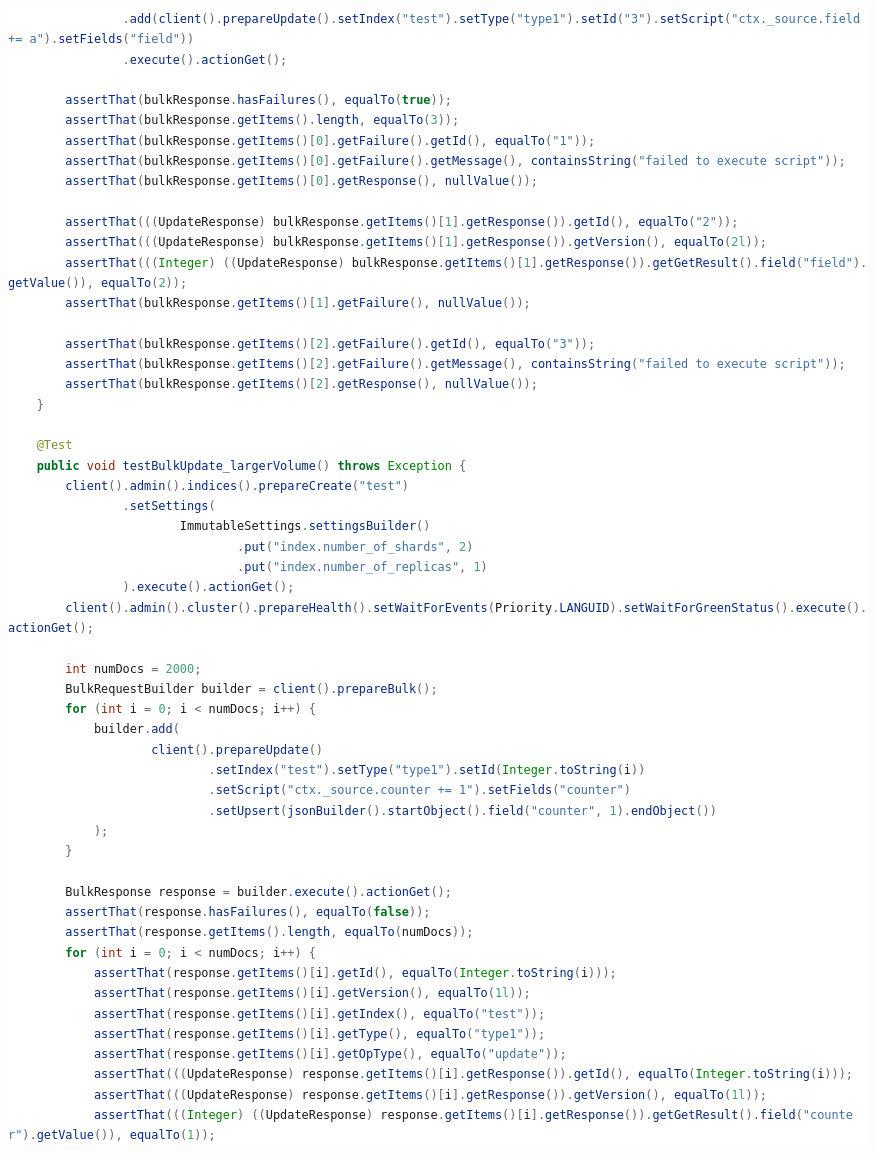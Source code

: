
 ```java
                .add(client().prepareUpdate().setIndex("test").setType("type1").setId("3").setScript("ctx._source.field += a").setFields("field"))
                .execute().actionGet();

        assertThat(bulkResponse.hasFailures(), equalTo(true));
        assertThat(bulkResponse.getItems().length, equalTo(3));
        assertThat(bulkResponse.getItems()[0].getFailure().getId(), equalTo("1"));
        assertThat(bulkResponse.getItems()[0].getFailure().getMessage(), containsString("failed to execute script"));
        assertThat(bulkResponse.getItems()[0].getResponse(), nullValue());

        assertThat(((UpdateResponse) bulkResponse.getItems()[1].getResponse()).getId(), equalTo("2"));
        assertThat(((UpdateResponse) bulkResponse.getItems()[1].getResponse()).getVersion(), equalTo(2l));
        assertThat(((Integer) ((UpdateResponse) bulkResponse.getItems()[1].getResponse()).getGetResult().field("field").getValue()), equalTo(2));
        assertThat(bulkResponse.getItems()[1].getFailure(), nullValue());

        assertThat(bulkResponse.getItems()[2].getFailure().getId(), equalTo("3"));
        assertThat(bulkResponse.getItems()[2].getFailure().getMessage(), containsString("failed to execute script"));
        assertThat(bulkResponse.getItems()[2].getResponse(), nullValue());
    }

    @Test
    public void testBulkUpdate_largerVolume() throws Exception {
        client().admin().indices().prepareCreate("test")
                .setSettings(
                        ImmutableSettings.settingsBuilder()
                                .put("index.number_of_shards", 2)
                                .put("index.number_of_replicas", 1)
                ).execute().actionGet();
        client().admin().cluster().prepareHealth().setWaitForEvents(Priority.LANGUID).setWaitForGreenStatus().execute().actionGet();

        int numDocs = 2000;
        BulkRequestBuilder builder = client().prepareBulk();
        for (int i = 0; i < numDocs; i++) {
            builder.add(
                    client().prepareUpdate()
                            .setIndex("test").setType("type1").setId(Integer.toString(i))
                            .setScript("ctx._source.counter += 1").setFields("counter")
                            .setUpsert(jsonBuilder().startObject().field("counter", 1).endObject())
            );
        }

        BulkResponse response = builder.execute().actionGet();
        assertThat(response.hasFailures(), equalTo(false));
        assertThat(response.getItems().length, equalTo(numDocs));
        for (int i = 0; i < numDocs; i++) {
            assertThat(response.getItems()[i].getId(), equalTo(Integer.toString(i)));
            assertThat(response.getItems()[i].getVersion(), equalTo(1l));
            assertThat(response.getItems()[i].getIndex(), equalTo("test"));
            assertThat(response.getItems()[i].getType(), equalTo("type1"));
            assertThat(response.getItems()[i].getOpType(), equalTo("update"));
            assertThat(((UpdateResponse) response.getItems()[i].getResponse()).getId(), equalTo(Integer.toString(i)));
            assertThat(((UpdateResponse) response.getItems()[i].getResponse()).getVersion(), equalTo(1l));
            assertThat(((Integer) ((UpdateResponse) response.getItems()[i].getResponse()).getGetResult().field("counter").getValue()), equalTo(1));

```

AIM OF THE TASK: Would you print all the entries again exactly, minus any pictures?

EXERCISE SOLUTION:
Source code

:
 ```java
                .add(client().prepareUpdate().setIndex("test").setType("type1").setId("3").setScript("ctx._source.field += a").setFields("field"))
                .execute().actionGet();

        assertThat(bulkResponse.hasFailures(), equalTo(true));
        assertThat(bulkResponse.getItems().length, equalTo(3));
        assertThat(bulkResponse.getItems()[0].getFailure().getId(), equalTo("1"));
        assertThat(bulkResponse.getItems()[0].getFailure().getMessage(), containsString("failed to execute script"));
        assertThat(bulkResponse.getItems()[0].getResponse(), nullValue());

        assertThat(((UpdateResponse) bulkResponse.getItems()[1].getResponse()).getId(), equalTo("2"));
        assertThat(((UpdateResponse) bulkResponse.getItems()[1].getResponse()).getVersion(), equalTo(2l));
        assertThat(((Integer) ((UpdateResponse) bulkResponse.getItems()[1].getResponse()).getGetResult().field("field").getValue()), equalTo(2));
        assertThat(bulkResponse.getItems()[1].getFailure(), nullValue());

        assertThat(bulkResponse.getItems()[2].getFailure().getId(), equalTo("3"));
        assertThat(bulkResponse.getItems()[2].getFailure().getMessage(), containsString("failed to execute script"));
        assertThat(bulkResponse.getItems()[2].getResponse(), nullValue());
    }

    @Test
    public void testBulkUpdate_largerVolume() throws Exception {
        client().admin().indices().prepareCreate("test")
                .setSettings(
                        ImmutableSettings.settingsBuilder()
                                .put("index.number_of_shards", 2)
                                .put("index.number_of_replicas", 1)
                ).execute().actionGet();
        client().admin().cluster().prepareHealth().setWaitForEvents(Priority.LANGUID).setWaitForGreenStatus().execute().actionGet();

        int numDocs = 2000;
        BulkRequestBuilder builder = client().prepareBulk();
        for (int i = 0; i < numDocs; i++) {
            builder.add(
                    client().prepareUpdate()
                            .setIndex("test").setType("type1").setId(Integer.toString(i))
                            .setScript("ctx._source.counter += 1").setFields("counter")
                            .setUpsert(jsonBuilder().startObject().field("counter", 1).endObject())
            );
        }

        BulkResponse response = builder.execute().actionGet();
        assertThat(response.hasFailures(), equalTo(false));
        assertThat(response.getItems().length, equalTo(numDocs));
        for (int i = 0; i < numDocs; i++) {
            assertThat(response.getItems()[i].getId(), equalTo(Integer.toString(i)));
            assertThat(response.getItems()[i].getVersion(), equalTo(1l));
            assertThat(response.getItems()[i].getIndex(), equalTo("test"));
            assertThat(response.getItems()[i].getType(), equalTo("type1"));
            assertThat(response.getItems()[i].getOpType(), equalTo("update"));
            assertThat(((UpdateResponse) response.getItems()[i].getResponse()).getId(), equalTo(Integer.toString(i)));
            assertThat(((UpdateResponse) response.getItems()[i].getResponse()).getVersion(), equalTo(1l));
            assertThat(((Integer) ((UpdateResponse) response.getItems()[i].getResponse()).getGetResult().field("counter").getValue()), equalTo(1));

```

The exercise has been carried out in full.